> [WHAT THE EXERCISE ASKS]: Please tally the lines in the records that include the word "timelines" and answer with the bare number.

(RECORDS FOR THE TASK)

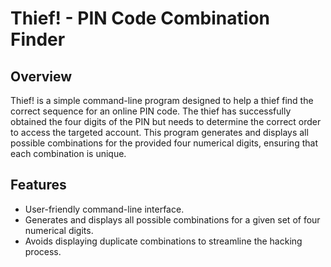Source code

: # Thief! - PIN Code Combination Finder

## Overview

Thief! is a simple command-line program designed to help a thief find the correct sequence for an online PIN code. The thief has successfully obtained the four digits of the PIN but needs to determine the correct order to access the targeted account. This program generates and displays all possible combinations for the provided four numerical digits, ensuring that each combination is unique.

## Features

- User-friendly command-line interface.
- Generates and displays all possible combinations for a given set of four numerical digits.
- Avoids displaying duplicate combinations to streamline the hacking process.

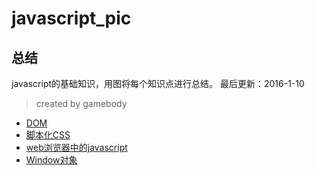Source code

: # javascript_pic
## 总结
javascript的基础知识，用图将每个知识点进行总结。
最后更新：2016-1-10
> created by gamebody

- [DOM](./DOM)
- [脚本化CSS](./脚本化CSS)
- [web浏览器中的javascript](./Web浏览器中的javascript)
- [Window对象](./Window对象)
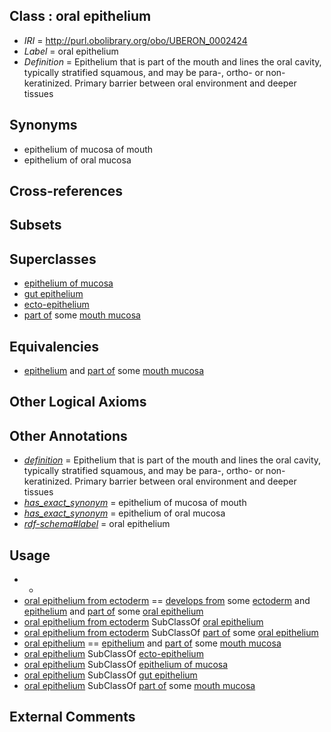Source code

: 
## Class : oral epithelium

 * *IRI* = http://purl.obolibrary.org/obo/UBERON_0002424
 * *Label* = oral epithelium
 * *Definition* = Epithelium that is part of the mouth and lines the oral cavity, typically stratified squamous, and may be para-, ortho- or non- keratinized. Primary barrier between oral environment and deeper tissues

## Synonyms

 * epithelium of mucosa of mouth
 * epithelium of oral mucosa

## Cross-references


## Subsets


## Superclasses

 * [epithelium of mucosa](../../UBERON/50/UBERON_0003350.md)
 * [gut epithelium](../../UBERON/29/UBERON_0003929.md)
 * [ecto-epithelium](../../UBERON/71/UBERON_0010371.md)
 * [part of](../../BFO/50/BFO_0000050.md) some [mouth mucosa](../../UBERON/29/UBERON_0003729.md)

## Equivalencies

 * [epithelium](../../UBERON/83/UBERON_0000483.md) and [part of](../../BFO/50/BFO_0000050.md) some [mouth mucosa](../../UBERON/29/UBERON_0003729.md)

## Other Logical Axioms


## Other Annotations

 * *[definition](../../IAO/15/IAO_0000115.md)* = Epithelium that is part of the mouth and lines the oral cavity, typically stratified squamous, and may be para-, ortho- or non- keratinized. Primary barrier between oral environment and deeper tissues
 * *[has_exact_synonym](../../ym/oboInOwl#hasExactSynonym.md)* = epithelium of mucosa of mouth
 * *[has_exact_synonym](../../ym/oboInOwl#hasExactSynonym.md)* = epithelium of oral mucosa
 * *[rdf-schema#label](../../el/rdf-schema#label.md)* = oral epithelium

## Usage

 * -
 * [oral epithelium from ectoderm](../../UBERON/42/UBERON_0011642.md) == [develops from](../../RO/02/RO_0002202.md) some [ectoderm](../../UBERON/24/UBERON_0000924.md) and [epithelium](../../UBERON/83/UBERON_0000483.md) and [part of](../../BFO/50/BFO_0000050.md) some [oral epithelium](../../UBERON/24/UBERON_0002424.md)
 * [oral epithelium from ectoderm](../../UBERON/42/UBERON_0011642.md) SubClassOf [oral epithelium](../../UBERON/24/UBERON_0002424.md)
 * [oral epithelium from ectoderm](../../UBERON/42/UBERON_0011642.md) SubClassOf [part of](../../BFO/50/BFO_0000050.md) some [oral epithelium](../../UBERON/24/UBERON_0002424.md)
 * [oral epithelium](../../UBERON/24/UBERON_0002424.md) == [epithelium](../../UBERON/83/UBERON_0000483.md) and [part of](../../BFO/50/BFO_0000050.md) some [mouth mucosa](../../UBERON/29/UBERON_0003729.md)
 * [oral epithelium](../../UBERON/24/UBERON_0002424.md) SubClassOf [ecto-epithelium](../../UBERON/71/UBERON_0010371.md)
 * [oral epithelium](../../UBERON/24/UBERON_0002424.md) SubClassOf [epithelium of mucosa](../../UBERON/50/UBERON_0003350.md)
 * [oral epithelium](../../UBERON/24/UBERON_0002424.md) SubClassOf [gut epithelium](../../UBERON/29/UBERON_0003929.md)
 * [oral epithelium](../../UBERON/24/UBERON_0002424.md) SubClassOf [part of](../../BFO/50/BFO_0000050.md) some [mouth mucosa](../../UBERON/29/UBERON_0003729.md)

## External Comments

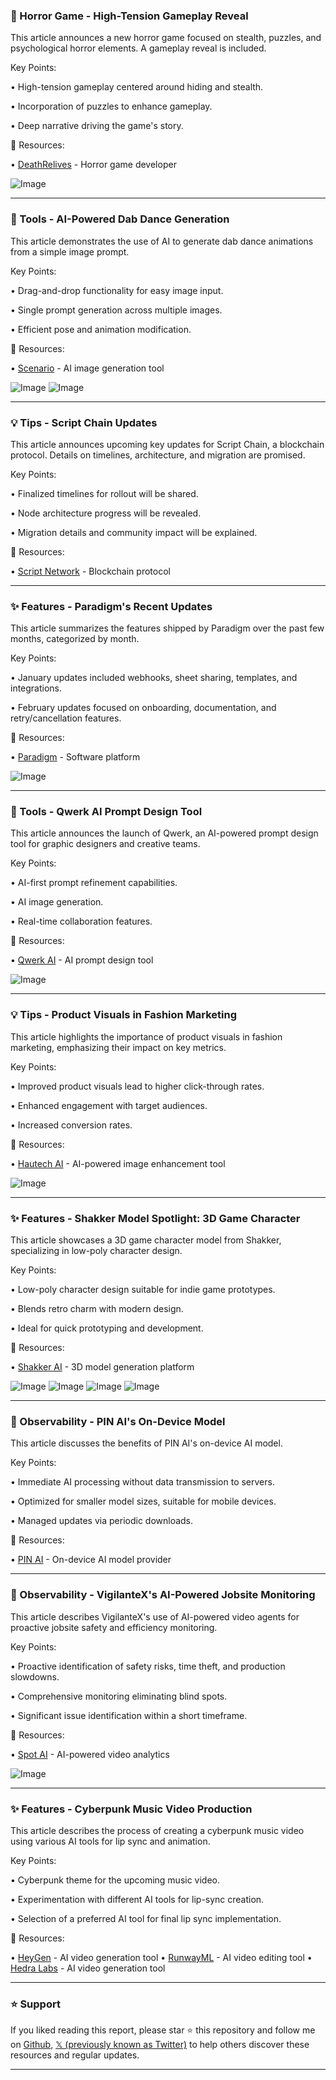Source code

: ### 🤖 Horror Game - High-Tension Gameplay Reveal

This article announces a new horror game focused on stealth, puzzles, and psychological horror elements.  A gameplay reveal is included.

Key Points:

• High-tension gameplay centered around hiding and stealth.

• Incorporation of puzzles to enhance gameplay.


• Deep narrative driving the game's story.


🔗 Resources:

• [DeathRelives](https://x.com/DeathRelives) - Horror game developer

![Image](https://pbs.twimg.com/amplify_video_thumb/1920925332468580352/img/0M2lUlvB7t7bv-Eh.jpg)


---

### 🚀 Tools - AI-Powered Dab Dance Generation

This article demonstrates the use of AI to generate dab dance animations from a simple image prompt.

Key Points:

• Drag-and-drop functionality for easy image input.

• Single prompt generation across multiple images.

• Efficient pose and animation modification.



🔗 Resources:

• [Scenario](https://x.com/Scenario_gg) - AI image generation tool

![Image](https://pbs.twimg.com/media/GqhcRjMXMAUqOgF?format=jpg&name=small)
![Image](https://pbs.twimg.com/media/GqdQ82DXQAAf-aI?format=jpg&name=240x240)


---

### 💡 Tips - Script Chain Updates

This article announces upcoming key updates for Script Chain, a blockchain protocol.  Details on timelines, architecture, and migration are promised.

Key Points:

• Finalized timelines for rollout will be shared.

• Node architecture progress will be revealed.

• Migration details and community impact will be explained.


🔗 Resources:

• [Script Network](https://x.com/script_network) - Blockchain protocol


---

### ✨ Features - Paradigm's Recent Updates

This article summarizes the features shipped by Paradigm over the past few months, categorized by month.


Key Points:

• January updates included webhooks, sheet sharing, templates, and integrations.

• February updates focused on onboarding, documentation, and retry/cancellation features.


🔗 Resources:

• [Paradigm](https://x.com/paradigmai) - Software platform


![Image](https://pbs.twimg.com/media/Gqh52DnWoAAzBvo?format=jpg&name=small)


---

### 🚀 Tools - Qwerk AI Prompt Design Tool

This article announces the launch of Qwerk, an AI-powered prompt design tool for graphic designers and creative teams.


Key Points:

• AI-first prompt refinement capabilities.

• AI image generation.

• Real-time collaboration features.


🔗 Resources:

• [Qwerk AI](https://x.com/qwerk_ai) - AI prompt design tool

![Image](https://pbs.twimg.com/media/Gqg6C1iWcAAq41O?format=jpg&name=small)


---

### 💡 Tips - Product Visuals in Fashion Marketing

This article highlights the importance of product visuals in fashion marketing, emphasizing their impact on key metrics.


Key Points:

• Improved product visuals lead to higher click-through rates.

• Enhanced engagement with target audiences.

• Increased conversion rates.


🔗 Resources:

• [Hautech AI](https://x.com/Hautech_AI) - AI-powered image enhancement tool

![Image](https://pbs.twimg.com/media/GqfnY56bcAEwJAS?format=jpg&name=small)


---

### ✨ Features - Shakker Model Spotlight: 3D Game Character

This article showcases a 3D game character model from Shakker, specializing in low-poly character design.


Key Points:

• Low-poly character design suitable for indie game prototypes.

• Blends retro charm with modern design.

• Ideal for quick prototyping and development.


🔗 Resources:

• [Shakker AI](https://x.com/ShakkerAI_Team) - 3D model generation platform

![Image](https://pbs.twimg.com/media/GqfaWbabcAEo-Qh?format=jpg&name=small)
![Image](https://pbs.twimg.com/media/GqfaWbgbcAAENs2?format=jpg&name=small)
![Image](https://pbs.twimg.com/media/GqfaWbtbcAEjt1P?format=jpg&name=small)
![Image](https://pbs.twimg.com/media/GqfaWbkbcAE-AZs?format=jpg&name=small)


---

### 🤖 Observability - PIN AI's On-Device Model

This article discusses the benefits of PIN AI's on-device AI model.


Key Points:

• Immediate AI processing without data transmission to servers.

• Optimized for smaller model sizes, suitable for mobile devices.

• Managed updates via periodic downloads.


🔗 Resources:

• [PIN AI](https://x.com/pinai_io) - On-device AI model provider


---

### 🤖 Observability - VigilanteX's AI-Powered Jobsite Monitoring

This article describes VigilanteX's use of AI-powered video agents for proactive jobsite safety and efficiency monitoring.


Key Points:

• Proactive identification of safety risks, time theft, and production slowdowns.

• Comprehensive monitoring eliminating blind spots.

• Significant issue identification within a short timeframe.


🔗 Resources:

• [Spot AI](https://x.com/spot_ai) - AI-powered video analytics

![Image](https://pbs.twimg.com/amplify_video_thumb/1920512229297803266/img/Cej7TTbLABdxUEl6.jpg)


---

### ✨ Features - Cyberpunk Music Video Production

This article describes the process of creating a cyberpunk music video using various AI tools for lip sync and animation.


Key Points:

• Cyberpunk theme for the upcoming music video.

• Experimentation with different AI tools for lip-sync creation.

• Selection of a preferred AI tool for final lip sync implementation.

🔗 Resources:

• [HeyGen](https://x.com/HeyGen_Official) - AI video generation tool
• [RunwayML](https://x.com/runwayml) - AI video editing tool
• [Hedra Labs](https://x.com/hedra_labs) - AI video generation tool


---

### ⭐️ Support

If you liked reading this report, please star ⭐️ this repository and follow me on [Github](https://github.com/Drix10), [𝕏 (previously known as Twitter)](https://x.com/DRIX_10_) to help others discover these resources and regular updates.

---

(End RECORDS FOR THE TASK)

> [SOLUTION TO THE PROBLEM]: 2